_EXERCISE BRIEF_:
In the records below, begin at the line containing "### Sample Output1" and end at the line containing "### Solution"; quote every line in that span exactly, including both boundary lines, and no others.

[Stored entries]

-------------------------

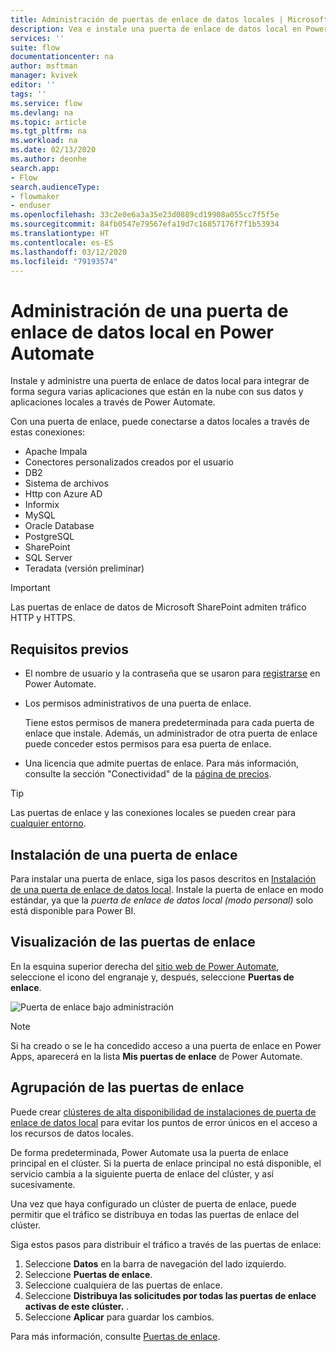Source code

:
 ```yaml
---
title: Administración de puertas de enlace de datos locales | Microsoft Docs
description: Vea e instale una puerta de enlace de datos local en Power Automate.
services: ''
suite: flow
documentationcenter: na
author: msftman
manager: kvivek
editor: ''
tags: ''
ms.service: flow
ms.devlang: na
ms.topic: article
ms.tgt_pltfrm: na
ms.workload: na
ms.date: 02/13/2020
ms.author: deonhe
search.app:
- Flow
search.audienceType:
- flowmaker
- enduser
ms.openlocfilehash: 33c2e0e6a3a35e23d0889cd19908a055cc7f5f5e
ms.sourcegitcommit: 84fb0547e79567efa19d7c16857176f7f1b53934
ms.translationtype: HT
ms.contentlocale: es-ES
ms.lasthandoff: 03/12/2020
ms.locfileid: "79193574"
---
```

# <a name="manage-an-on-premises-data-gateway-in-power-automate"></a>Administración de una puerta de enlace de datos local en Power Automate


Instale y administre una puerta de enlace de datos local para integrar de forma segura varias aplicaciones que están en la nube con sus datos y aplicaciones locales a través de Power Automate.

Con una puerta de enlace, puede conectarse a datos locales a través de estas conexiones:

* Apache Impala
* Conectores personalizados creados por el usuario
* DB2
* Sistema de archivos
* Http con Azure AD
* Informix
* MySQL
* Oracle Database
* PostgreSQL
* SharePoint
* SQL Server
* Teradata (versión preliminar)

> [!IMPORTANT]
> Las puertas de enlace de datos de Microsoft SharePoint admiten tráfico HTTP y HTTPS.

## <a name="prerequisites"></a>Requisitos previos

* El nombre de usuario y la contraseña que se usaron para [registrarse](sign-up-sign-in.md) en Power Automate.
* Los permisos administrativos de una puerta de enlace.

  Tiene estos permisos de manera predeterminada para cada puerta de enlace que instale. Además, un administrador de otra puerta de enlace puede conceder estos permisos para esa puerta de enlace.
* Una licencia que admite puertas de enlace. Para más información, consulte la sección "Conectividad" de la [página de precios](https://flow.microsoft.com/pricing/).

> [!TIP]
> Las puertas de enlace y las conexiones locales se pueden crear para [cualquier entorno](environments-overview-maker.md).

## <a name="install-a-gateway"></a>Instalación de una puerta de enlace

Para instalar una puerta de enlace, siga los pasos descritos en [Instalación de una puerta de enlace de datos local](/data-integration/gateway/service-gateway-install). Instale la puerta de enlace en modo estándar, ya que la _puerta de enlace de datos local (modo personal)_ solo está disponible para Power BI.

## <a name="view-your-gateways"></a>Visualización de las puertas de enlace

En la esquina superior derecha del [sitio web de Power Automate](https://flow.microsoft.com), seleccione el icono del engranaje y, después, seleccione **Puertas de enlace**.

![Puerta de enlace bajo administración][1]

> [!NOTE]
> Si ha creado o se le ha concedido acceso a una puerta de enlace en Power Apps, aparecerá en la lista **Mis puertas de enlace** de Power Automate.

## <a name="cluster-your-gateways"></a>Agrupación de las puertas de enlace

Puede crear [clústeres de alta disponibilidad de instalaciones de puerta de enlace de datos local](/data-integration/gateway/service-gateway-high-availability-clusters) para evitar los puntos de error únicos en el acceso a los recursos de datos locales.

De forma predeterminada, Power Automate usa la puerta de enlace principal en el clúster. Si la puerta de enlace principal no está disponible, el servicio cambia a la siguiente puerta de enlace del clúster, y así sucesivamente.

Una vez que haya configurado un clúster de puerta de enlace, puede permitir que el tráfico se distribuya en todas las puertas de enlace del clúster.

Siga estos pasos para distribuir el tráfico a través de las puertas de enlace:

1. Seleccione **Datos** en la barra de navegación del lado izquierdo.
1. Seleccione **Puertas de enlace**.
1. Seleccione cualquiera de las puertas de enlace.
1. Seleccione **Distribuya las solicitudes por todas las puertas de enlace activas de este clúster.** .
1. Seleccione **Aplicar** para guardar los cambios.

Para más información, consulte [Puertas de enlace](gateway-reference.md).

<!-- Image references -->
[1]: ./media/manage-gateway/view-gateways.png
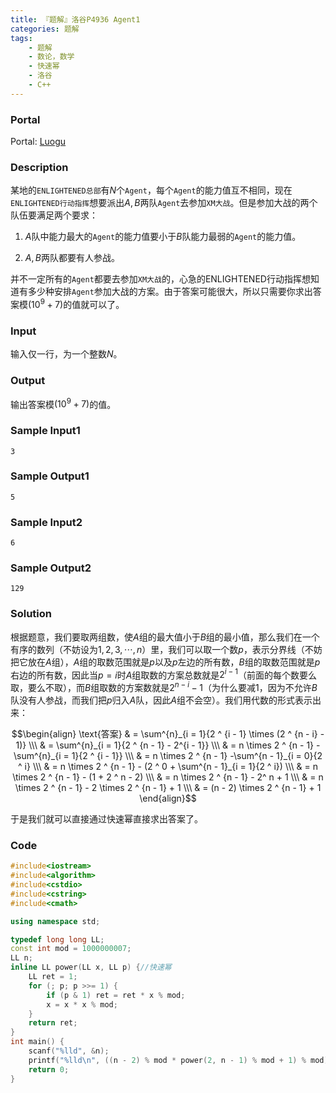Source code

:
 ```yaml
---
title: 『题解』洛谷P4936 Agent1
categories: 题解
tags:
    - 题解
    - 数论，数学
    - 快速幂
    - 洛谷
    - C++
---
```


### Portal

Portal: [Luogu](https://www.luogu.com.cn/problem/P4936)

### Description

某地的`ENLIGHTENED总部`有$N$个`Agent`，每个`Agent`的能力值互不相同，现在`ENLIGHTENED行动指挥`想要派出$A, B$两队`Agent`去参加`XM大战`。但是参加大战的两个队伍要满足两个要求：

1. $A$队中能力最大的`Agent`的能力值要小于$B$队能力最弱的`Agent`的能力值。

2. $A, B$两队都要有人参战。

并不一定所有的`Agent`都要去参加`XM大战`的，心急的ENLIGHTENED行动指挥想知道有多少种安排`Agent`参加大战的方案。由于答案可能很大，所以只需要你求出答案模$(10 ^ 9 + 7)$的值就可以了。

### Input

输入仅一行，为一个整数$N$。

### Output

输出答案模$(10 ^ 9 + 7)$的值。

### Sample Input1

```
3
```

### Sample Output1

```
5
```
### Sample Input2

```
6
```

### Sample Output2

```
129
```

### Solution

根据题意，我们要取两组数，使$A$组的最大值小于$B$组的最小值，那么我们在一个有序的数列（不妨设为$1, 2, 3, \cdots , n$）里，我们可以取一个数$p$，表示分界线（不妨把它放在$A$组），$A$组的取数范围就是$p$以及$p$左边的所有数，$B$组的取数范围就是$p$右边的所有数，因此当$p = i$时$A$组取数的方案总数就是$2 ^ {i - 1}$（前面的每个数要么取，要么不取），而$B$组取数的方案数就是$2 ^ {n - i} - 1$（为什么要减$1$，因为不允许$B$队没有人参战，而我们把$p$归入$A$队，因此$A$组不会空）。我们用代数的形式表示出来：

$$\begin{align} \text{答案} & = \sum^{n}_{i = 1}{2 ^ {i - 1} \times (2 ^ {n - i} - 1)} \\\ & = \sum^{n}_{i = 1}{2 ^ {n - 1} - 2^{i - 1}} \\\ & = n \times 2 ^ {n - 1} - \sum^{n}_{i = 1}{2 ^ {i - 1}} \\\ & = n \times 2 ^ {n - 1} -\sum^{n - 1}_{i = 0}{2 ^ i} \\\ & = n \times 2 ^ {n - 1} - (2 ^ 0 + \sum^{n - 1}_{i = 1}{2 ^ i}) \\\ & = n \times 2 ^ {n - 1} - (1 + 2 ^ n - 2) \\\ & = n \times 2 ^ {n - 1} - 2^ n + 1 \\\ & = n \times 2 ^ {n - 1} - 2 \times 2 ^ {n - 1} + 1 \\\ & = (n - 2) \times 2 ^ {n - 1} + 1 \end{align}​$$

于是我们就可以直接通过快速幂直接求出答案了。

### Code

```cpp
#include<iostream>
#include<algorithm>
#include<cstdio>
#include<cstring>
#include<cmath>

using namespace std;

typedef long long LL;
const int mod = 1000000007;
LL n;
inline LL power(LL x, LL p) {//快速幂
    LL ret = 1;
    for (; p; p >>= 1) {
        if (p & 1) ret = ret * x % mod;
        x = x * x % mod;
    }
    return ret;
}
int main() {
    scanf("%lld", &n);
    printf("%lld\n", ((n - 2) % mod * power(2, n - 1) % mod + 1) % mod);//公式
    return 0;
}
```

-------------------------

_OUTPUT FOR THIS TASK_:
### Sample Output1

```
5
```
### Sample Input2

```
6
```

### Sample Output2

```
129
```

### Solution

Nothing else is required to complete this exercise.